Mountain Madness

Remember the lessons of Everest 1996? Nobody else seems to. The world's highest peak is more crowded than ever—and ripe for a deadly reckoning.

The long walk: Climbers marching up Everest's south side to Camp IV, May 15, 2002     Photo: Bill Crouse





"PEOPLE STILL THINK CLIMBING the Southeast Ridge of Everest is an adventure," says American climber Pete Athans, 45, leader of the Everest 50th Anniversary Expedition, who summited the mountain for the seventh time this spring. "It's more of an adventure figuring out the New York subway system."
Athans is exaggerating, but he's got a point: Now more than ever, the world's tallest mountain is a high-altitude mosh pit. After the 1996 disaster that claimed the lives of eight clients and guides, it was assumed that the masses might be wary about taking on Everest. But each year hundreds of climbers head for Base Camp, upping the chances for mayhem if, as happened in 1996, the weather turns nasty at the wrong moment. On May 16, a 61-person horde made the summit from the Nepal side, shattering last year's record of 47 ascents in a single day. In all, about 250 climbers and Sherpas took on Everest's Southeast Ridge this year, with 91 topping out.

"This is the world's largest stage," says 47-year-old climbing veteran Eric Simonson, an American who organizes yearly trips to the Big E for International Mountain Guides. "Every year there's a whole new group of actors that show up. Some of them give good performances, and some of them give bad performances."

Among this year's dramatis personae were Sean Swarner, a 27-year-old American who became the first known cancer survivor to summit (and whose previous experience was limited to climbing some of Colorado's fourteeners); Americans Phil and Susan Ershler, 51 and 46, the first married couple to complete the so-called seven summits; Ellen Miller, 43, the first American woman to top out on Everest from both the north and south sides; Tamae Watanabe and Tomiyasu Ishikawa, Japanese climbers who at 63 and 65 became the oldest woman and man to summit; Apa Sherpa, 41, who broke his own record by chalking up his 12th ascent; and Tashi Tenzing, 36, the grandson of Tenzing Norgay, and Peter Hillary, 47, the son of Sir Edmund Hillary—both of whom topped out.

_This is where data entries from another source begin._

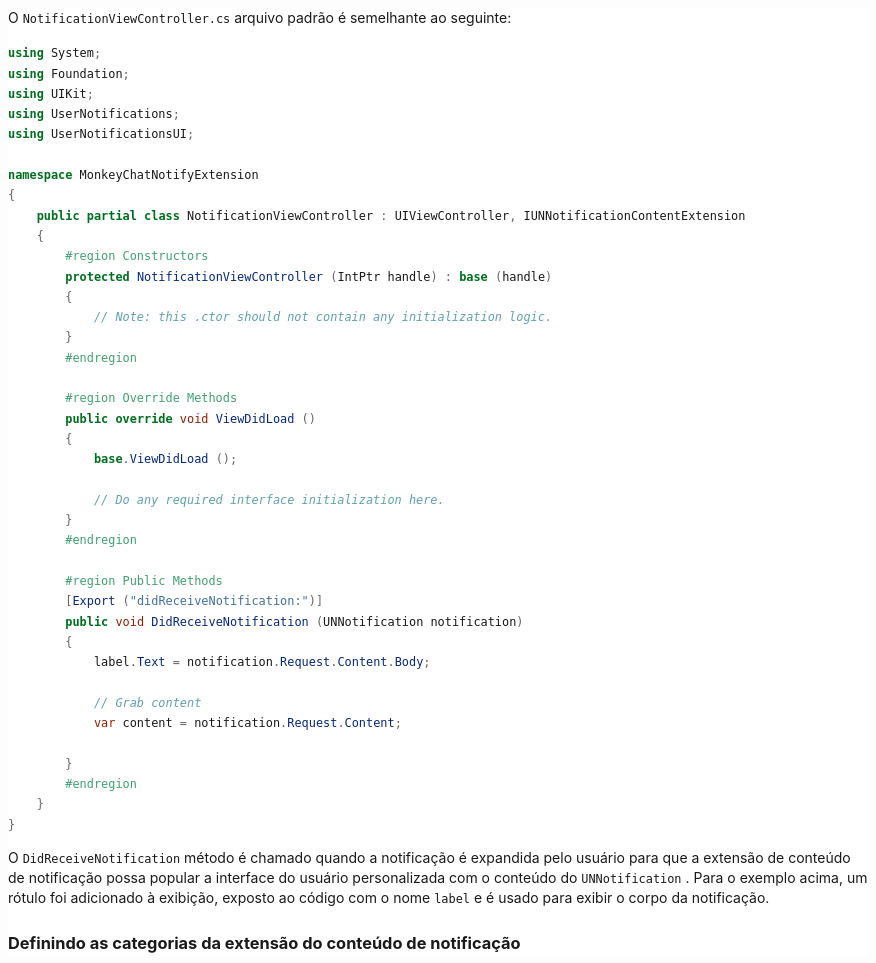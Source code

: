 O `NotificationViewController.cs` arquivo padrão é semelhante ao seguinte:

```csharp
using System;
using Foundation;
using UIKit;
using UserNotifications;
using UserNotificationsUI;

namespace MonkeyChatNotifyExtension
{
    public partial class NotificationViewController : UIViewController, IUNNotificationContentExtension
    {
        #region Constructors
        protected NotificationViewController (IntPtr handle) : base (handle)
        {
            // Note: this .ctor should not contain any initialization logic.
        }
        #endregion

        #region Override Methods
        public override void ViewDidLoad ()
        {
            base.ViewDidLoad ();

            // Do any required interface initialization here.
        }
        #endregion

        #region Public Methods
        [Export ("didReceiveNotification:")]
        public void DidReceiveNotification (UNNotification notification)
        {
            label.Text = notification.Request.Content.Body;

            // Grab content
            var content = notification.Request.Content;

        }
        #endregion
    }
}
```

O `DidReceiveNotification` método é chamado quando a notificação é expandida pelo usuário para que a extensão de conteúdo de notificação possa popular a interface do usuário personalizada com o conteúdo do `UNNotification` . Para o exemplo acima, um rótulo foi adicionado à exibição, exposto ao código com o nome `label` e é usado para exibir o corpo da notificação.

### <a name="setting-the-notification-content-extensions-categories"></a>Definindo as categorias da extensão do conteúdo de notificação
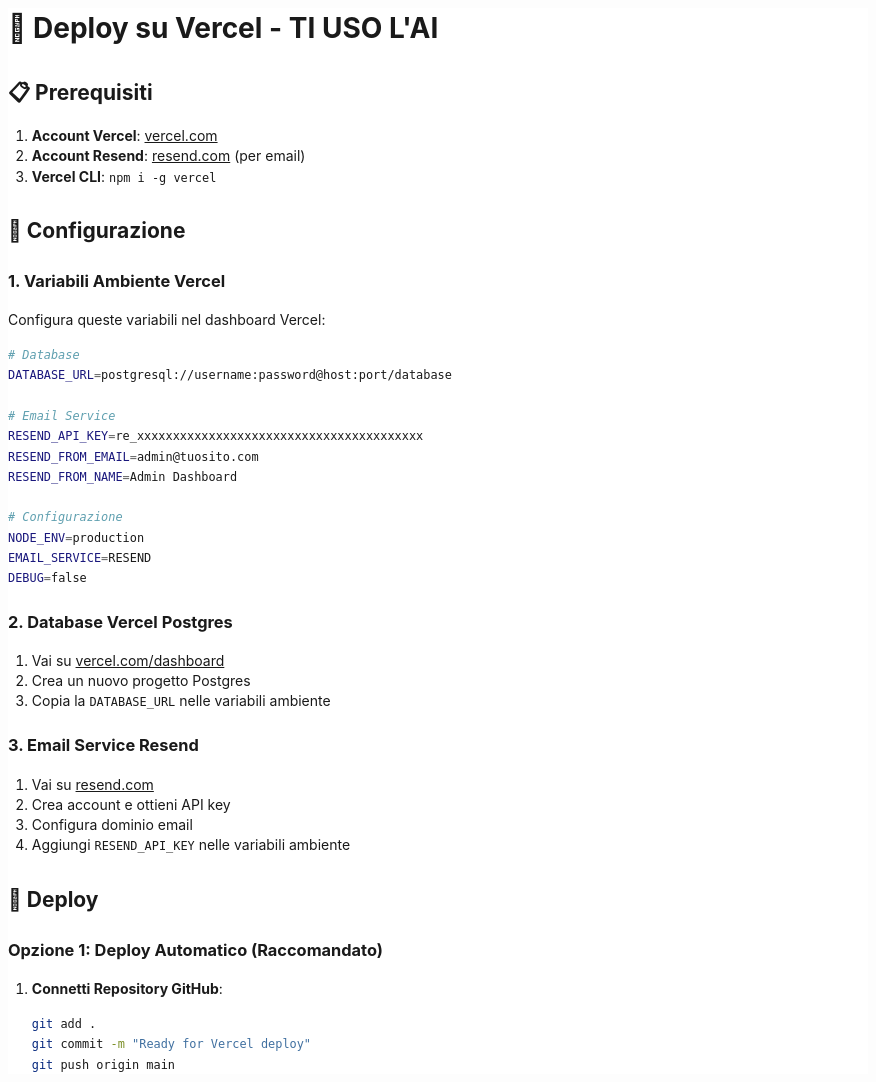 # 🚀 Deploy su Vercel - TI USO L'AI

## 📋 Prerequisiti

1. **Account Vercel**: [vercel.com](https://vercel.com)
2. **Account Resend**: [resend.com](https://resend.com) (per email)
3. **Vercel CLI**: `npm i -g vercel`

## 🔧 Configurazione

### 1. **Variabili Ambiente Vercel**

Configura queste variabili nel dashboard Vercel:

```bash
# Database
DATABASE_URL=postgresql://username:password@host:port/database

# Email Service
RESEND_API_KEY=re_xxxxxxxxxxxxxxxxxxxxxxxxxxxxxxxxxxxxxxxx
RESEND_FROM_EMAIL=admin@tuosito.com
RESEND_FROM_NAME=Admin Dashboard

# Configurazione
NODE_ENV=production
EMAIL_SERVICE=RESEND
DEBUG=false
```

### 2. **Database Vercel Postgres**

1. Vai su [vercel.com/dashboard](https://vercel.com/dashboard)
2. Crea un nuovo progetto Postgres
3. Copia la `DATABASE_URL` nelle variabili ambiente

### 3. **Email Service Resend**

1. Vai su [resend.com](https://resend.com)
2. Crea account e ottieni API key
3. Configura dominio email
4. Aggiungi `RESEND_API_KEY` nelle variabili ambiente

## 🚀 Deploy

### **Opzione 1: Deploy Automatico (Raccomandato)**

1. **Connetti Repository GitHub**:
   ```bash
   git add .
   git commit -m "Ready for Vercel deploy"
   git push origin main
   ```
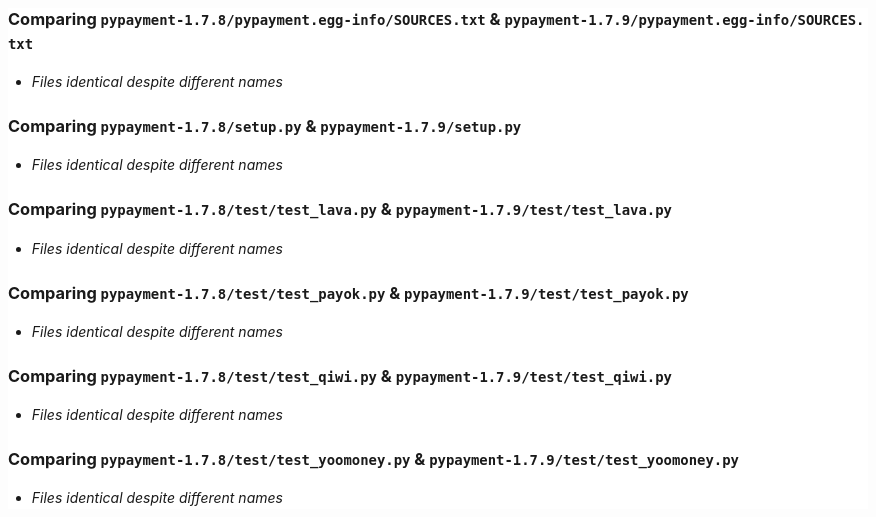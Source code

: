 ### Comparing `pypayment-1.7.8/pypayment.egg-info/SOURCES.txt` & `pypayment-1.7.9/pypayment.egg-info/SOURCES.txt`

 * *Files identical despite different names*

### Comparing `pypayment-1.7.8/setup.py` & `pypayment-1.7.9/setup.py`

 * *Files identical despite different names*

### Comparing `pypayment-1.7.8/test/test_lava.py` & `pypayment-1.7.9/test/test_lava.py`

 * *Files identical despite different names*

### Comparing `pypayment-1.7.8/test/test_payok.py` & `pypayment-1.7.9/test/test_payok.py`

 * *Files identical despite different names*

### Comparing `pypayment-1.7.8/test/test_qiwi.py` & `pypayment-1.7.9/test/test_qiwi.py`

 * *Files identical despite different names*

### Comparing `pypayment-1.7.8/test/test_yoomoney.py` & `pypayment-1.7.9/test/test_yoomoney.py`

 * *Files identical despite different names*

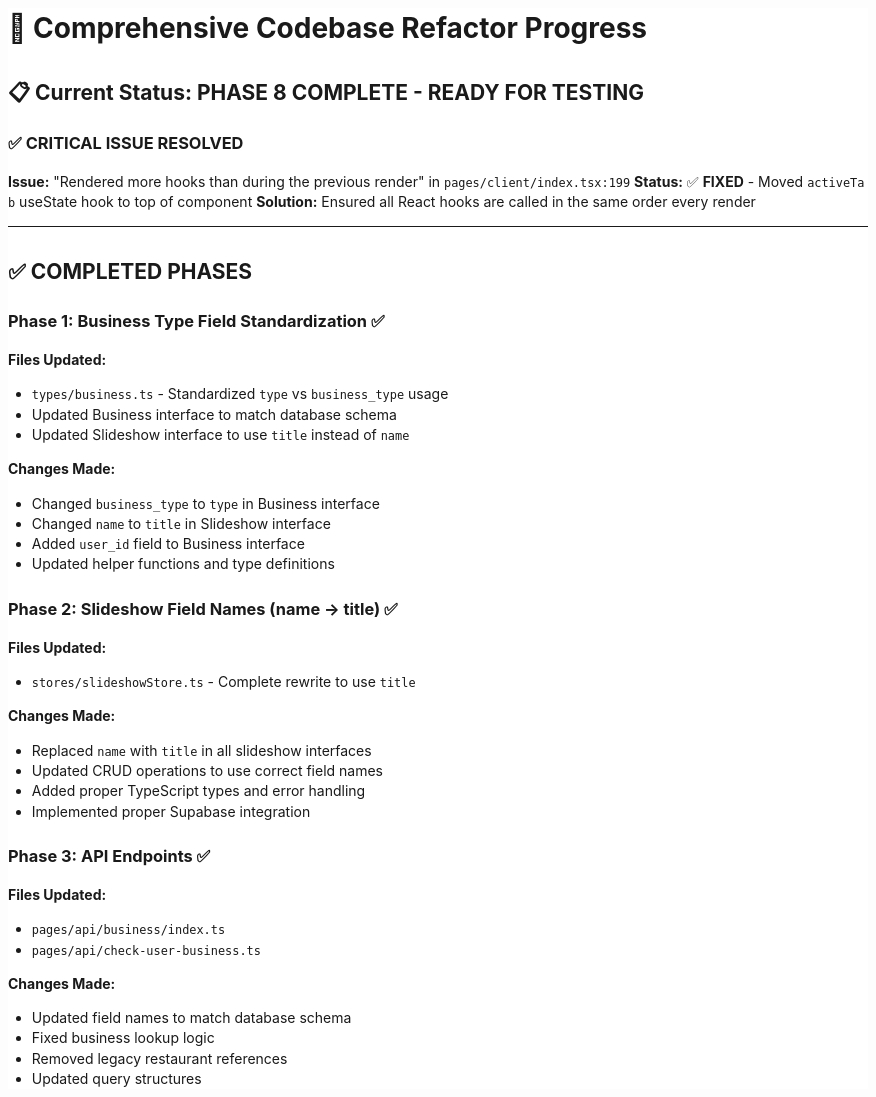 # 🚀 Comprehensive Codebase Refactor Progress

## 📋 **Current Status: PHASE 8 COMPLETE - READY FOR TESTING**

### ✅ **CRITICAL ISSUE RESOLVED**

**Issue:** "Rendered more hooks than during the previous render" in `pages/client/index.tsx:199`
**Status:** ✅ **FIXED** - Moved `activeTab` useState hook to top of component
**Solution:** Ensured all React hooks are called in the same order every render

---

## ✅ **COMPLETED PHASES**

### **Phase 1: Business Type Field Standardization** ✅

**Files Updated:**

- `types/business.ts` - Standardized `type` vs `business_type` usage
- Updated Business interface to match database schema
- Updated Slideshow interface to use `title` instead of `name`

**Changes Made:**

- Changed `business_type` to `type` in Business interface
- Changed `name` to `title` in Slideshow interface
- Added `user_id` field to Business interface
- Updated helper functions and type definitions

### **Phase 2: Slideshow Field Names (name → title)** ✅

**Files Updated:**

- `stores/slideshowStore.ts` - Complete rewrite to use `title`

**Changes Made:**

- Replaced `name` with `title` in all slideshow interfaces
- Updated CRUD operations to use correct field names
- Added proper TypeScript types and error handling
- Implemented proper Supabase integration

### **Phase 3: API Endpoints** ✅

**Files Updated:**

- `pages/api/business/index.ts`
- `pages/api/check-user-business.ts`

**Changes Made:**

- Updated field names to match database schema
- Fixed business lookup logic
- Removed legacy restaurant references
- Updated query structures

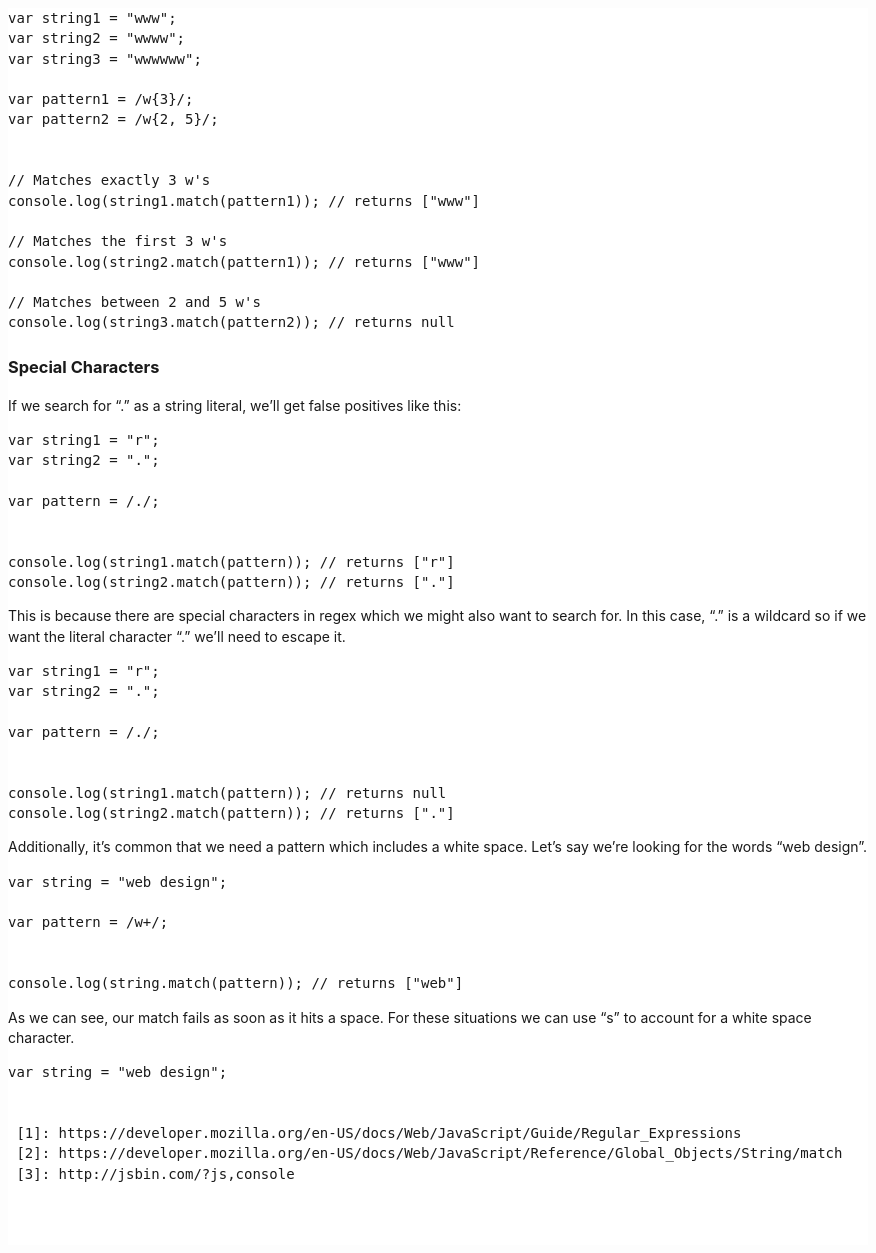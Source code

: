 <pre class="lang:js decode:true">var string1 = "www";
var string2 = "wwww";
var string3 = "wwwwww";

var pattern1 = /w{3}/;
var pattern2 = /w{2, 5}/;


// Matches exactly 3 w's
console.log(string1.match(pattern1)); // returns ["www"]

// Matches the first 3 w's
console.log(string2.match(pattern1)); // returns ["www"]

// Matches between 2 and 5 w's
console.log(string3.match(pattern2)); // returns null
</pre>

### Special Characters

If we search for &#8220;.&#8221; as a string literal, we&#8217;ll get false positives like this:

<pre class="lang:js decode:true">var string1 = "r";
var string2 = ".";

var pattern = /./;


console.log(string1.match(pattern)); // returns ["r"]
console.log(string2.match(pattern)); // returns ["."]
</pre>

This is because there are special characters in regex which we might also want to search for. In this case, &#8220;.&#8221; is a wildcard so if we want the literal character &#8220;.&#8221; we&#8217;ll need to escape it.

<pre class="lang:js decode:true ">var string1 = "r";
var string2 = ".";

var pattern = /./;


console.log(string1.match(pattern)); // returns null
console.log(string2.match(pattern)); // returns ["."]
</pre>

Additionally, it&#8217;s common that we need a pattern which includes a white space. Let&#8217;s say we&#8217;re looking for the words &#8220;web design&#8221;.

<pre class="lang:js decode:true ">var string = "web design";

var pattern = /w+/;


console.log(string.match(pattern)); // returns ["web"]
</pre>

As we can see, our match fails as soon as it hits a space. For these situations we can use &#8220;s&#8221; to account for a white space character.

<pre class="lang:js decode:true ">var string = "web design";


 [1]: https://developer.mozilla.org/en-US/docs/Web/JavaScript/Guide/Regular_Expressions
 [2]: https://developer.mozilla.org/en-US/docs/Web/JavaScript/Reference/Global_Objects/String/match
 [3]: http://jsbin.com/?js,console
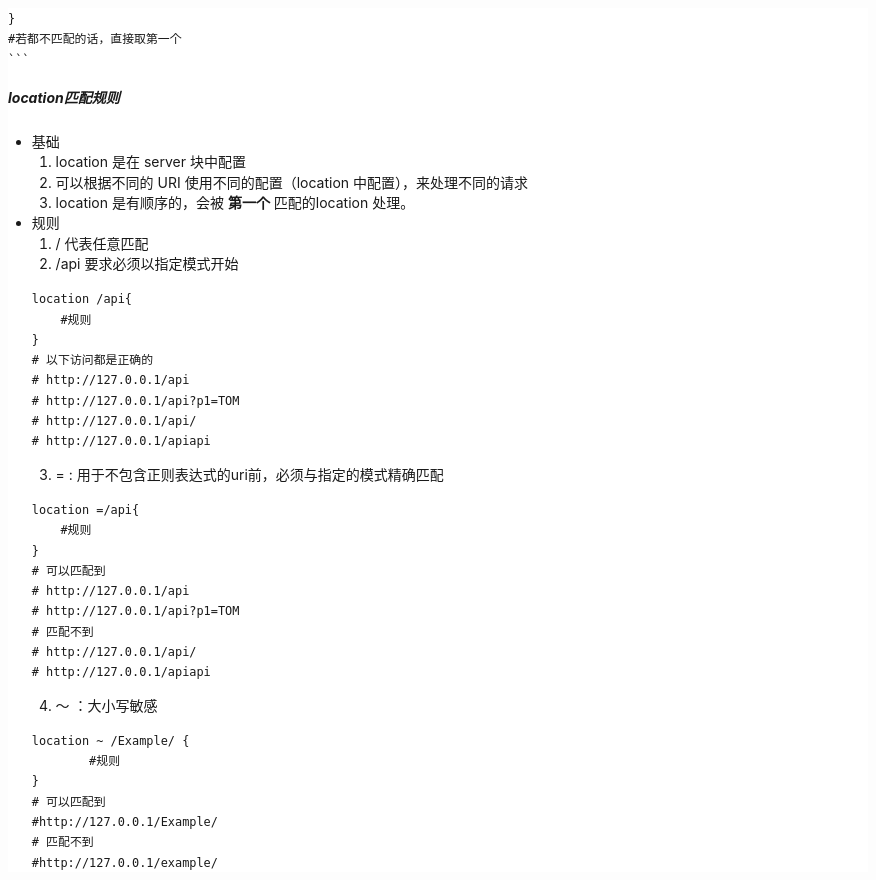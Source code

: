     }
    #若都不匹配的话，直接取第一个
    ```

##### location匹配规则
* 基础
    1. location 是在 server 块中配置
    2. 可以根据不同的 URI 使用不同的配置（location 中配置），来处理不同的请求
    3. location 是有顺序的，会被 __第一个__ 匹配的location 处理。
* 规则
    1. / 代表任意匹配
    2. /api 要求必须以指定模式开始
    ```
    location /api{
		#规则
	}
    # 以下访问都是正确的
    # http://127.0.0.1/api
    # http://127.0.0.1/api?p1=TOM
    # http://127.0.0.1/api/
    # http://127.0.0.1/apiapi
    ```
    3. = : 用于不包含正则表达式的uri前，必须与指定的模式精确匹配
    ```
    location =/api{
		#规则
	}
    # 可以匹配到
    # http://127.0.0.1/api
    # http://127.0.0.1/api?p1=TOM
    # 匹配不到
    # http://127.0.0.1/api/
    # http://127.0.0.1/apiapi
    ```
    4. ～ ：大小写敏感
    ```
    location ~ /Example/ {
            #规则
    }
    # 可以匹配到
    #http://127.0.0.1/Example/
    # 匹配不到
    #http://127.0.0.1/example/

Add unsuccessful climbs by the first American all-women team, a 72-year-old man from Chicago, and several other failed "firsts," and you've got one manic mountain. "It smacks of people trying to be creative," says Athans. "I mean, Peter Hillary is the oldest New Zealander to climb Everest? What kind of record is that?" Midge Cross, a 58-year-old member of the Ford-sponsored 2002 American Women's Team, sees the packaging of Everest attempts becoming even more absurd. "The next thing, someone's going to carry the biggest ball of string to the summit."

Lest we forget, Everest is still very dangerous: Two climbers died on the mountain this year, 26 have died since 1996, and there have been plenty of near misses. "There are a lot of people who climb Everest that barely get down, but you never hear about the close calls," says Ed Viesturs, 43, who has been involved in more than his share of high-altitude rescues. "Everest can turn on you like that," adds Henry Todd, the controversial British outfitter. "It can have a really sharp tail." The Toddfather should know—one of the climbers who died this year was a client of his.

But the show will go on, and Everest 2003—the 50th anniversary of Hillary and Tenzing's first ascent—is shaping up to be the biggest blockbuster of them all. The Nepal Ministry of Tourism has restructured climbing fees, and the golden-jubilee season is sure to be jammed with hopefuls. Elizabeth Hawley, the 78-year-old mountaineering matriarch who has been meticulously recording Himalayan climbs since 1963, puts it simply: "Everest, next year. Do not try to show up. No parking space."